Task directions: The answer must be every line below that contains the string "book".

Data listing below:

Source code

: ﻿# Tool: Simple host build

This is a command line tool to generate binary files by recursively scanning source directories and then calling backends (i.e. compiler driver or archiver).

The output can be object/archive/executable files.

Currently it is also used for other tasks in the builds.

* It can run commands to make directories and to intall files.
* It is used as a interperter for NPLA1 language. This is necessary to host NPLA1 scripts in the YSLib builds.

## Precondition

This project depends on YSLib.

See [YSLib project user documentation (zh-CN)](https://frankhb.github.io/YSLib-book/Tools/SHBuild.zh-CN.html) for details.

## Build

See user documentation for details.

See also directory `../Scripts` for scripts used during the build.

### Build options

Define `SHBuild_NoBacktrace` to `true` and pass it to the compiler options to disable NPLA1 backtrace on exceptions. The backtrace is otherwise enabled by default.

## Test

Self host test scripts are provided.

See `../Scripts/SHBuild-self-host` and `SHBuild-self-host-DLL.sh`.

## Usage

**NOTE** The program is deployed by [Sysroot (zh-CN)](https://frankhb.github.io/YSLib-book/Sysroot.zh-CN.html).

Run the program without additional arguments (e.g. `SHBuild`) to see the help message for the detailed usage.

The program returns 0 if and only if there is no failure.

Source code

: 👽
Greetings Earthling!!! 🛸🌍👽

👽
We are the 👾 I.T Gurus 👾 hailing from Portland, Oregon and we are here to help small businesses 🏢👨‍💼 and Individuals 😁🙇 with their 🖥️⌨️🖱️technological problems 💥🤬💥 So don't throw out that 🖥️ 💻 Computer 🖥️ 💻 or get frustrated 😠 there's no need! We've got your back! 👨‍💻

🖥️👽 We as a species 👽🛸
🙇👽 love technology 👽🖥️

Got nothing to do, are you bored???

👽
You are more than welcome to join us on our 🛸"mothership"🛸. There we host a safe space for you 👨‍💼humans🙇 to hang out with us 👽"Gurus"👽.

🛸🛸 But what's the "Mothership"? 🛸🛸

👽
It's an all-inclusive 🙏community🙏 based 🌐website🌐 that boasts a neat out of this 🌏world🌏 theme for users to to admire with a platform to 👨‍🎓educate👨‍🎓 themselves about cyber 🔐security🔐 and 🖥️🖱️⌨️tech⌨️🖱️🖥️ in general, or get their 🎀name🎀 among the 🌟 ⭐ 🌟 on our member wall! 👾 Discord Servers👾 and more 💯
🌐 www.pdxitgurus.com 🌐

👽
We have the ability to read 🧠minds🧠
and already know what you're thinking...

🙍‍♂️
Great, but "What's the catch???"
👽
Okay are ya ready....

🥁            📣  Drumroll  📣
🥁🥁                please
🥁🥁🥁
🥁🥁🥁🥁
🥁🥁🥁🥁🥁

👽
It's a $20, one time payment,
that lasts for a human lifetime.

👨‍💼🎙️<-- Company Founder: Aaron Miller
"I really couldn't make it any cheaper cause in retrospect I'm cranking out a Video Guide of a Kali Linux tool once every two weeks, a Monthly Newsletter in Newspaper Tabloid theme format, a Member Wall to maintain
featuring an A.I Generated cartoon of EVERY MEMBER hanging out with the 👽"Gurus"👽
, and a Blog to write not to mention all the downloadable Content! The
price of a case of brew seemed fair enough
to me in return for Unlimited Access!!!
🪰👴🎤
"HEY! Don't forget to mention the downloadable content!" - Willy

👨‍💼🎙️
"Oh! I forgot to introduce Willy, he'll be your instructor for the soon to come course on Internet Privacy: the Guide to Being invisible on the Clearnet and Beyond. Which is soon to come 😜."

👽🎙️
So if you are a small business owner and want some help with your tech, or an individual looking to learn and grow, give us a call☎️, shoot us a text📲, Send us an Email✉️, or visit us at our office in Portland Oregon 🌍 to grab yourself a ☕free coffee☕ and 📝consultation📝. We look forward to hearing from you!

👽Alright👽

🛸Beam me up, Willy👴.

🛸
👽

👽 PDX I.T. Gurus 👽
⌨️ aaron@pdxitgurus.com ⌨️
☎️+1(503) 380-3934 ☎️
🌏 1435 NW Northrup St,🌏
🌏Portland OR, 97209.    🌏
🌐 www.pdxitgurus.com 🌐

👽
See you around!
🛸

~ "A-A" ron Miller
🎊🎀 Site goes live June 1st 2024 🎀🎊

End of Data listing.

Written solution:
See [YSLib project user documentation (zh-CN)](https://frankhb.github.io/YSLib-book/Tools/SHBuild.zh-CN.html) for details.
**NOTE** The program is deployed by [Sysroot (zh-CN)](https://frankhb.github.io/YSLib-book/Sysroot.zh-CN.html).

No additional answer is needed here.